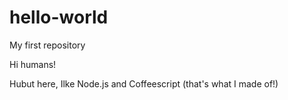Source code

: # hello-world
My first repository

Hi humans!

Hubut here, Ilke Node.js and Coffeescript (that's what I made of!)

* * *

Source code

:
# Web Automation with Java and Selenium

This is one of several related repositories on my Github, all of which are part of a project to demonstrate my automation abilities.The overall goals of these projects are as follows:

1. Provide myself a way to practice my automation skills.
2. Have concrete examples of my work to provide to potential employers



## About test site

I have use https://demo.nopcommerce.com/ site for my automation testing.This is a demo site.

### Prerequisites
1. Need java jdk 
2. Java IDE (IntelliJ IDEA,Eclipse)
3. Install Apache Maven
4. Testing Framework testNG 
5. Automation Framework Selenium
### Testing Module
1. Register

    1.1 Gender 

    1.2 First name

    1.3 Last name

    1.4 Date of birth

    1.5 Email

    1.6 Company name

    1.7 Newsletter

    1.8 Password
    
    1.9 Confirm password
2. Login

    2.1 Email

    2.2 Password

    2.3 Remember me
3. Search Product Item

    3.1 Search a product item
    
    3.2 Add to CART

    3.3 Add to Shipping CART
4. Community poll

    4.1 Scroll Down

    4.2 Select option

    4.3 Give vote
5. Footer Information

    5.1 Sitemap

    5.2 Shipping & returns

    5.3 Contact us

WORK TASK: Copy out, from the listing above, every line that contains the string "Framework".

YOUR RESPONSE:
4. Testing Framework testNG 
5. Automation Framework Selenium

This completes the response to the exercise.